The expected output is each entry, given again exactly.

DATA EXTRACTS »

--- START ---

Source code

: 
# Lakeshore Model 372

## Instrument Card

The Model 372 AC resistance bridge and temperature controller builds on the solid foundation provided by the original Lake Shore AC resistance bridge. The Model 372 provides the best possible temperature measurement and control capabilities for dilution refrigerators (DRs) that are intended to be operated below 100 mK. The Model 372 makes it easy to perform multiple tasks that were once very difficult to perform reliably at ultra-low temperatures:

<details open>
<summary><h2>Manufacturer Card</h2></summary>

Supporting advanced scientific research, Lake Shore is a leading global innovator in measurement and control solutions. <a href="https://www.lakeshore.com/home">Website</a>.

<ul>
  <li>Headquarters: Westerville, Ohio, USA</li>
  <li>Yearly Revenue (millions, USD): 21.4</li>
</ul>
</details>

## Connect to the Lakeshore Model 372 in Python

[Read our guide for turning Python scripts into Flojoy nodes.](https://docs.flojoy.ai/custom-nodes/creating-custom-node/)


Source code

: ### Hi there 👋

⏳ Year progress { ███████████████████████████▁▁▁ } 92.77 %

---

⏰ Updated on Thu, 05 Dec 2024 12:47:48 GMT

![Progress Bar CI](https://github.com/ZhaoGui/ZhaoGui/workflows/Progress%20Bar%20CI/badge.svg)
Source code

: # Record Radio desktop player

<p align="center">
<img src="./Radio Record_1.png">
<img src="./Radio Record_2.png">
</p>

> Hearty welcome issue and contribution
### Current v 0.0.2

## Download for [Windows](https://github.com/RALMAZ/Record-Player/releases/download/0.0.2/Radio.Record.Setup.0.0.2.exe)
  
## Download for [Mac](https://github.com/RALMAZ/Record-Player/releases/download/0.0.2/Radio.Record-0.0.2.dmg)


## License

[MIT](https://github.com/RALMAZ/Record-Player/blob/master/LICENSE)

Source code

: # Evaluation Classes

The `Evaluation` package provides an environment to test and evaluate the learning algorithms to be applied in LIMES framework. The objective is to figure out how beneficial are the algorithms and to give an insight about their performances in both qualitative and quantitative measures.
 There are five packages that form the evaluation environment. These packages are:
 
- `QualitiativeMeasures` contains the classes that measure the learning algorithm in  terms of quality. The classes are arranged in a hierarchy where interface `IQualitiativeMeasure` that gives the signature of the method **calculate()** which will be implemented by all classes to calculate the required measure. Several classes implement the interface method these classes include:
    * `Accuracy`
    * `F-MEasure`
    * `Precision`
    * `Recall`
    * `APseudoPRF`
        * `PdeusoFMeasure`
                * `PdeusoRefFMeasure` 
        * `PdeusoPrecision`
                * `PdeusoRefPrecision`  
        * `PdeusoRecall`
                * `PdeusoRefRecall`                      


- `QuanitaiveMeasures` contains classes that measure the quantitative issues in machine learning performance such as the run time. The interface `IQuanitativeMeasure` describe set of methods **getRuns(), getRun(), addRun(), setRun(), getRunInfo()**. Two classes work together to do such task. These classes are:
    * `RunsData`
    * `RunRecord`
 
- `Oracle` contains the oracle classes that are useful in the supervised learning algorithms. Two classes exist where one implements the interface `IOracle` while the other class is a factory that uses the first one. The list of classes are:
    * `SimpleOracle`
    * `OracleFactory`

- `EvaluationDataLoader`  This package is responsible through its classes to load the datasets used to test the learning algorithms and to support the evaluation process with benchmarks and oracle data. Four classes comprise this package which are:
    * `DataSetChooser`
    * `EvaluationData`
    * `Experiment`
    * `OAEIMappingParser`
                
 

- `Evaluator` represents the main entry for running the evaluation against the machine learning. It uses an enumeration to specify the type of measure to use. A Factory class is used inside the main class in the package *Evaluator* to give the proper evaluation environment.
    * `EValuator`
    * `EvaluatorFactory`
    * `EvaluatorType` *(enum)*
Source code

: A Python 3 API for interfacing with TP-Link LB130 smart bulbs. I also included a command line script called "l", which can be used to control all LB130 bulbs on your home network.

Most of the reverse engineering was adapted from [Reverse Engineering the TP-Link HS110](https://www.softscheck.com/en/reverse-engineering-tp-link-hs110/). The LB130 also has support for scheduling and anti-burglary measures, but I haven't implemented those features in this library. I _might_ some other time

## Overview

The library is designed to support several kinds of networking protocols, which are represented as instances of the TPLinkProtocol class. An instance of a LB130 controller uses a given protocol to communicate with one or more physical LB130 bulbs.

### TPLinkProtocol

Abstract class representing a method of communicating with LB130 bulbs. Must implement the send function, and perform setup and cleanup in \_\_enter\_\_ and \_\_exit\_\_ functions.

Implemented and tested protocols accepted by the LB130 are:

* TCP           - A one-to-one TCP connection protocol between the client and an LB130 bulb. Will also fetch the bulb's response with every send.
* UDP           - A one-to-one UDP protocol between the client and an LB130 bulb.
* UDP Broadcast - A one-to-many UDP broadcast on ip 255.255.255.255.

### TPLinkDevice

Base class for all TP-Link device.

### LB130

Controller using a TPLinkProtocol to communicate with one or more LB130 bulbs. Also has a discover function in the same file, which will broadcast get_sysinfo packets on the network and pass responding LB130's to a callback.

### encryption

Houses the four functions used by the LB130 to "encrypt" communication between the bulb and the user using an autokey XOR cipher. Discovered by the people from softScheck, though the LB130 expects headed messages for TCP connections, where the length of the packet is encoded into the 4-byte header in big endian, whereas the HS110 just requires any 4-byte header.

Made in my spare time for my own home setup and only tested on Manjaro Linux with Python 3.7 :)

--- END ---

SOLUTION FOR THIS TASK »
Source code

: 
# Lakeshore Model 372

## Instrument Card

The Model 372 AC resistance bridge and temperature controller builds on the solid foundation provided by the original Lake Shore AC resistance bridge. The Model 372 provides the best possible temperature measurement and control capabilities for dilution refrigerators (DRs) that are intended to be operated below 100 mK. The Model 372 makes it easy to perform multiple tasks that were once very difficult to perform reliably at ultra-low temperatures:

<details open>
<summary><h2>Manufacturer Card</h2></summary>

Supporting advanced scientific research, Lake Shore is a leading global innovator in measurement and control solutions. <a href="https://www.lakeshore.com/home">Website</a>.

<ul>
  <li>Headquarters: Westerville, Ohio, USA</li>
  <li>Yearly Revenue (millions, USD): 21.4</li>
</ul>
</details>

## Connect to the Lakeshore Model 372 in Python

[Read our guide for turning Python scripts into Flojoy nodes.](https://docs.flojoy.ai/custom-nodes/creating-custom-node/)


Source code

: ### Hi there 👋

⏳ Year progress { ███████████████████████████▁▁▁ } 92.77 %

---

⏰ Updated on Thu, 05 Dec 2024 12:47:48 GMT

![Progress Bar CI](https://github.com/ZhaoGui/ZhaoGui/workflows/Progress%20Bar%20CI/badge.svg)
Source code

: # Record Radio desktop player

<p align="center">
<img src="./Radio Record_1.png">
<img src="./Radio Record_2.png">
</p>

> Hearty welcome issue and contribution
### Current v 0.0.2

## Download for [Windows](https://github.com/RALMAZ/Record-Player/releases/download/0.0.2/Radio.Record.Setup.0.0.2.exe)
  
## Download for [Mac](https://github.com/RALMAZ/Record-Player/releases/download/0.0.2/Radio.Record-0.0.2.dmg)


## License

[MIT](https://github.com/RALMAZ/Record-Player/blob/master/LICENSE)

Source code

: # Evaluation Classes

The `Evaluation` package provides an environment to test and evaluate the learning algorithms to be applied in LIMES framework. The objective is to figure out how beneficial are the algorithms and to give an insight about their performances in both qualitative and quantitative measures.
 There are five packages that form the evaluation environment. These packages are:
 
- `QualitiativeMeasures` contains the classes that measure the learning algorithm in  terms of quality. The classes are arranged in a hierarchy where interface `IQualitiativeMeasure` that gives the signature of the method **calculate()** which will be implemented by all classes to calculate the required measure. Several classes implement the interface method these classes include:
    * `Accuracy`
    * `F-MEasure`
    * `Precision`
    * `Recall`
    * `APseudoPRF`
        * `PdeusoFMeasure`
                * `PdeusoRefFMeasure` 
        * `PdeusoPrecision`
                * `PdeusoRefPrecision`  
        * `PdeusoRecall`
                * `PdeusoRefRecall`                      


- `QuanitaiveMeasures` contains classes that measure the quantitative issues in machine learning performance such as the run time. The interface `IQuanitativeMeasure` describe set of methods **getRuns(), getRun(), addRun(), setRun(), getRunInfo()**. Two classes work together to do such task. These classes are:
    * `RunsData`
    * `RunRecord`
 
- `Oracle` contains the oracle classes that are useful in the supervised learning algorithms. Two classes exist where one implements the interface `IOracle` while the other class is a factory that uses the first one. The list of classes are:
    * `SimpleOracle`
    * `OracleFactory`

- `EvaluationDataLoader`  This package is responsible through its classes to load the datasets used to test the learning algorithms and to support the evaluation process with benchmarks and oracle data. Four classes comprise this package which are:
    * `DataSetChooser`
    * `EvaluationData`
    * `Experiment`
    * `OAEIMappingParser`
                
 

- `Evaluator` represents the main entry for running the evaluation against the machine learning. It uses an enumeration to specify the type of measure to use. A Factory class is used inside the main class in the package *Evaluator* to give the proper evaluation environment.
    * `EValuator`
    * `EvaluatorFactory`
    * `EvaluatorType` *(enum)*
Source code

: A Python 3 API for interfacing with TP-Link LB130 smart bulbs. I also included a command line script called "l", which can be used to control all LB130 bulbs on your home network.

Most of the reverse engineering was adapted from [Reverse Engineering the TP-Link HS110](https://www.softscheck.com/en/reverse-engineering-tp-link-hs110/). The LB130 also has support for scheduling and anti-burglary measures, but I haven't implemented those features in this library. I _might_ some other time

## Overview

The library is designed to support several kinds of networking protocols, which are represented as instances of the TPLinkProtocol class. An instance of a LB130 controller uses a given protocol to communicate with one or more physical LB130 bulbs.

### TPLinkProtocol

Abstract class representing a method of communicating with LB130 bulbs. Must implement the send function, and perform setup and cleanup in \_\_enter\_\_ and \_\_exit\_\_ functions.

Implemented and tested protocols accepted by the LB130 are:

* TCP           - A one-to-one TCP connection protocol between the client and an LB130 bulb. Will also fetch the bulb's response with every send.
* UDP           - A one-to-one UDP protocol between the client and an LB130 bulb.
* UDP Broadcast - A one-to-many UDP broadcast on ip 255.255.255.255.

### TPLinkDevice

Base class for all TP-Link device.

### LB130

Controller using a TPLinkProtocol to communicate with one or more LB130 bulbs. Also has a discover function in the same file, which will broadcast get_sysinfo packets on the network and pass responding LB130's to a callback.

### encryption

Houses the four functions used by the LB130 to "encrypt" communication between the bulb and the user using an autokey XOR cipher. Discovered by the people from softScheck, though the LB130 expects headed messages for TCP connections, where the length of the packet is encoded into the 4-byte header in big endian, whereas the HS110 just requires any 4-byte header.

Made in my spare time for my own home setup and only tested on Manjaro Linux with Python 3.7 :)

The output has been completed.